He took a wary look at the rat. The creature was a bit larger than a chinchilla actually. Its height approached close to a meter. It had large eyes. A bushy tail. Hmm… is it because I don’t know what a chinchilla looks like? No, that doesn’t make sense.

One of its paws was crushing a fresh pack of cigarettes. It is interesting how this phantom seems able to interact with physical objects in the world. Casimir thought, purposefully acting detached, trying to assume the position of a doctor rationally analyzing a subject.

He sucked out the last puff from the cigarette in his mouth and crushed the stub in the ashtray on his desk. His hands instinctively reached for the pocket in his jacket to fish out another one from the pack, but...

It was empty.

Casimir’s gaze returned to the pack of cigarettes laying under the chinchilla’s paw.

To reach or not to reach. If I reach for the pack, I’ll have to pull it out from under it. Which means I’ll have to interact with it. But If I don’t reach for the pack, I’ll already be well on the way of ceding a part of reality to my imagination.

The time was ticking. In fact, the chinchilla seemed to have caught onto Casimir's distress and was now scrutinizing him with renewed interest. This could not continue.

In the end, Casimir opted for what he hoped to be the most surreptitious approach. He shifted his eyes to the left, studying with great intensity the stain on the wall of his apartment while at the same time his hand reached for the pack of cigarettes and gently pulled.

Surprisingly, the apparition was quite hefty, because the pack didn’t move an inch. He could exert more force, but then the creature might be thrown off balance and fall, crushing the monitor, cups - or worse - fall on him.

Casimir was not ready for that. So long as it simply sat there on his desk, he could still cope.

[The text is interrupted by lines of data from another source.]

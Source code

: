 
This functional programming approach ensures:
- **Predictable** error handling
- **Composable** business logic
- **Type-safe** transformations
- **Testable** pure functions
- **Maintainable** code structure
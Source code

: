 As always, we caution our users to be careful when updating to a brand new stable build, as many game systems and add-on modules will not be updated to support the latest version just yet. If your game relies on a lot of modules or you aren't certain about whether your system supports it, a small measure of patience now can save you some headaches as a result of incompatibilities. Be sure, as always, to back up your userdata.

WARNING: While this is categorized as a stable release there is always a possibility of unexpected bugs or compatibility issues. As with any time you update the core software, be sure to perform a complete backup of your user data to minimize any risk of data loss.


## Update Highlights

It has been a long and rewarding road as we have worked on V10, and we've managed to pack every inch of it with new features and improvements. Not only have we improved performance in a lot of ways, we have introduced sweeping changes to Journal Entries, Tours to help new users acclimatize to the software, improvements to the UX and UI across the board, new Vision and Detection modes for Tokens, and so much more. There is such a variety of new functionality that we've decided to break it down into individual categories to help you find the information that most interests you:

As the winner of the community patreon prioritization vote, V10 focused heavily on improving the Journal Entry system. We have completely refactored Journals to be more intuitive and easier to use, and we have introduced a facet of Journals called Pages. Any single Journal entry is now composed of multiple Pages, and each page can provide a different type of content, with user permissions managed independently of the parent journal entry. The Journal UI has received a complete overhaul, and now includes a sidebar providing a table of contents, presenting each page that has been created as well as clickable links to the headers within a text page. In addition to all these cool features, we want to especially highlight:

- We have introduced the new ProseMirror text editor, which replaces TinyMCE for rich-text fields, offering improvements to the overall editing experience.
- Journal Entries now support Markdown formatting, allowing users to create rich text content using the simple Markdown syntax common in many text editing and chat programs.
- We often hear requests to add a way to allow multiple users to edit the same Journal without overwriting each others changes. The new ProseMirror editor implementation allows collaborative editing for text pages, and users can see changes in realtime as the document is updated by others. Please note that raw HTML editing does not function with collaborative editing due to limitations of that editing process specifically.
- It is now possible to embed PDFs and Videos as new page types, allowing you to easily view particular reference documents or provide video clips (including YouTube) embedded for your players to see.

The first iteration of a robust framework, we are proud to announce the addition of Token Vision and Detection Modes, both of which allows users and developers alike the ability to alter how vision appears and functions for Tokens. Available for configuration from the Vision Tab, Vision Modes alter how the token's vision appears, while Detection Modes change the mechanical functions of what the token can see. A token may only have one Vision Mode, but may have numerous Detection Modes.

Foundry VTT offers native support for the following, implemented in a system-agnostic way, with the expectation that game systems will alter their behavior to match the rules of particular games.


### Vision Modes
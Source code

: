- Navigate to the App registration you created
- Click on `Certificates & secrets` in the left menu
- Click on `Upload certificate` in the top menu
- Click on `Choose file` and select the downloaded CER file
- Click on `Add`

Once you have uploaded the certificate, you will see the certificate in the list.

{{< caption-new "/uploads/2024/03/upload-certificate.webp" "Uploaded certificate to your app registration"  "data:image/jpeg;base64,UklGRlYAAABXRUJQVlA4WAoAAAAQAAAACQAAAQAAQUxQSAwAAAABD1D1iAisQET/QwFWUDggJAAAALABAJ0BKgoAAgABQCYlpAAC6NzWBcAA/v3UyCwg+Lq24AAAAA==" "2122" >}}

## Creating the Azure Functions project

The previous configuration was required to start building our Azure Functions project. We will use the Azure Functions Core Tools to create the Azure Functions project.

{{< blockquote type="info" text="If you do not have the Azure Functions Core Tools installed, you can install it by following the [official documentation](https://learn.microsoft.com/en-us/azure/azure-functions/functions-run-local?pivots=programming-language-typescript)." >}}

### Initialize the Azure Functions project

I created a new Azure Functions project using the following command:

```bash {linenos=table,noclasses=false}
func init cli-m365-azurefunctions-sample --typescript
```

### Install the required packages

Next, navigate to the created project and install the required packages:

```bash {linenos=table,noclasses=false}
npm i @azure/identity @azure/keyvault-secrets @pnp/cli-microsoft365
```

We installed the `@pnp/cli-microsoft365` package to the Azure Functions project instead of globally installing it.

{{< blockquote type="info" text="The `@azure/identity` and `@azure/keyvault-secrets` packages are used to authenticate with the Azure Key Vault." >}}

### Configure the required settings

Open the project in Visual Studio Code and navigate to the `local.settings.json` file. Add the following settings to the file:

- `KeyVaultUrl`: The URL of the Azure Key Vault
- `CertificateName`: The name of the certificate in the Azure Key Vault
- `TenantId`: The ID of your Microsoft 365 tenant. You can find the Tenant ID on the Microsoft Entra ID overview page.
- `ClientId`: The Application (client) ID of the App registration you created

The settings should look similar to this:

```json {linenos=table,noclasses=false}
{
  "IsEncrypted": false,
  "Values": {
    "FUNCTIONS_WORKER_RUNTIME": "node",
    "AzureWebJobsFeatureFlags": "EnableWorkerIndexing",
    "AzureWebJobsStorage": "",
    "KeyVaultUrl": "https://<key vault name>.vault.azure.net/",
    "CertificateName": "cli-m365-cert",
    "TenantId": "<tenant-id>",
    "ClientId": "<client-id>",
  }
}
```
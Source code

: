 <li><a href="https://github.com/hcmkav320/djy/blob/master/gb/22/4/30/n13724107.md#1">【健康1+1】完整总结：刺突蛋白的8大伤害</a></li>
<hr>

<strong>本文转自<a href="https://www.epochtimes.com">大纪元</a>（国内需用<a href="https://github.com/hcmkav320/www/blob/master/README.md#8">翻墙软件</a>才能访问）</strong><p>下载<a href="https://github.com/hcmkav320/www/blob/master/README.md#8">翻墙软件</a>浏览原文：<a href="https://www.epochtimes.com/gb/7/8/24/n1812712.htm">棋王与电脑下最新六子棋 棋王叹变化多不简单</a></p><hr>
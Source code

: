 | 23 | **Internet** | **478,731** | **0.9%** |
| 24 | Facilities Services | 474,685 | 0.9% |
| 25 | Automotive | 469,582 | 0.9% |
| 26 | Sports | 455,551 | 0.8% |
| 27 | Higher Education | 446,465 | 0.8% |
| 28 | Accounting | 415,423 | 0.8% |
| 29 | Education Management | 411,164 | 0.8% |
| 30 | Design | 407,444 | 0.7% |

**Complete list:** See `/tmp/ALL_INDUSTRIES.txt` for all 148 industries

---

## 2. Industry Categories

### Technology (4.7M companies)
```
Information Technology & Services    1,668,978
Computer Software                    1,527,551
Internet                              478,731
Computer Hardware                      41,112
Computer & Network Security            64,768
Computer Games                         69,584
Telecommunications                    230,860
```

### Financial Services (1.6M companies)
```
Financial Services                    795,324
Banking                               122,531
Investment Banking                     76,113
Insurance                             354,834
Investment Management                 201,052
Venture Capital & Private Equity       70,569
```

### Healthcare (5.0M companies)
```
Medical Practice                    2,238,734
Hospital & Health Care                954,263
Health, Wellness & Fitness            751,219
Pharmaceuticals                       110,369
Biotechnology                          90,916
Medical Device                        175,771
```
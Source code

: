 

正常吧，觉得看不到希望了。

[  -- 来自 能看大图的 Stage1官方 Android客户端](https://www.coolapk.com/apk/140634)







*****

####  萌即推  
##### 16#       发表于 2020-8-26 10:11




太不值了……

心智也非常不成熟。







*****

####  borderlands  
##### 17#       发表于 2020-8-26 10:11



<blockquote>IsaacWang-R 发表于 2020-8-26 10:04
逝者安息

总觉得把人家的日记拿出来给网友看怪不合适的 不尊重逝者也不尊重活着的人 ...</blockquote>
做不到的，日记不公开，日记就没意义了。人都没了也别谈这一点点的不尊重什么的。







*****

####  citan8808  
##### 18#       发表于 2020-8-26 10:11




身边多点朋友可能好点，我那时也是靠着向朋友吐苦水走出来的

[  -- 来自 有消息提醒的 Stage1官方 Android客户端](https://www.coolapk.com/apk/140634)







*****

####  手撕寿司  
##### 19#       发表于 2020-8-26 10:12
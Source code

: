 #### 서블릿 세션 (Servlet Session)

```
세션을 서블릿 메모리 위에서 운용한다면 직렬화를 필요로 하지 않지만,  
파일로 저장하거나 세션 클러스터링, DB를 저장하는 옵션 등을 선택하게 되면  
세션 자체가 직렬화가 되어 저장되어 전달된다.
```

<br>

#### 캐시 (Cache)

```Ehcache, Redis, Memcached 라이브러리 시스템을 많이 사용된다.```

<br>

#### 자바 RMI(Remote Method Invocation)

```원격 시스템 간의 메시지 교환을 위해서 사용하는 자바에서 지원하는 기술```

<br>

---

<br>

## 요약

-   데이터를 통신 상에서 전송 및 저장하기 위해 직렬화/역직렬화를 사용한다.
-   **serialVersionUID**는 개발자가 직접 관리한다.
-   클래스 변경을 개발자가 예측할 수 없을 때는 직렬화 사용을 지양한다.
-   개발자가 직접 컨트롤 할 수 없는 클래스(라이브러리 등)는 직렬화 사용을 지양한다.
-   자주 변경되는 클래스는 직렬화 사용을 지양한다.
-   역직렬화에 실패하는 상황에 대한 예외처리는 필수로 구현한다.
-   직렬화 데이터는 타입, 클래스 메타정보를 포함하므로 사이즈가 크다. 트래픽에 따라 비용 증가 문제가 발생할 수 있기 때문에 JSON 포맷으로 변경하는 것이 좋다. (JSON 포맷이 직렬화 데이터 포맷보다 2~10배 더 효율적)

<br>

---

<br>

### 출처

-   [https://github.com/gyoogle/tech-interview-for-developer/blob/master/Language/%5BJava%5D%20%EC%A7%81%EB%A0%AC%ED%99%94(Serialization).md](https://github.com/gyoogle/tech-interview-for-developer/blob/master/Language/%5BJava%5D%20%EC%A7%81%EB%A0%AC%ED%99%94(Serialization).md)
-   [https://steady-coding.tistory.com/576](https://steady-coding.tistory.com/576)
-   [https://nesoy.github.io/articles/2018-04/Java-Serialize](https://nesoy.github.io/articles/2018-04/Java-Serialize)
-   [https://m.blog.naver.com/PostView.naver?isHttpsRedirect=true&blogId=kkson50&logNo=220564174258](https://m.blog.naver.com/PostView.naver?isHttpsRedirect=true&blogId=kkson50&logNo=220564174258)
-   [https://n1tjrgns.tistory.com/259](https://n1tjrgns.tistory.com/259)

He could cover it with a blanket. Or relocate to another city. Sane things. But if the creature started moving around it would be all over.

At the same time, he couldn't spend the rest of his life staring at the wall with his arm extended towards the desk. It was time for Plan B.

He looked straight at the creature, meeting its gaze for the first time. In a perfectly measured tone that bore absolute certainty of someone declaring that water is wet, he said:

“You are not real.”

The creature twitched. Its large eyes flashed with excitement as it revealed a toothy grin.

“I knew you could see me!”

Fuck.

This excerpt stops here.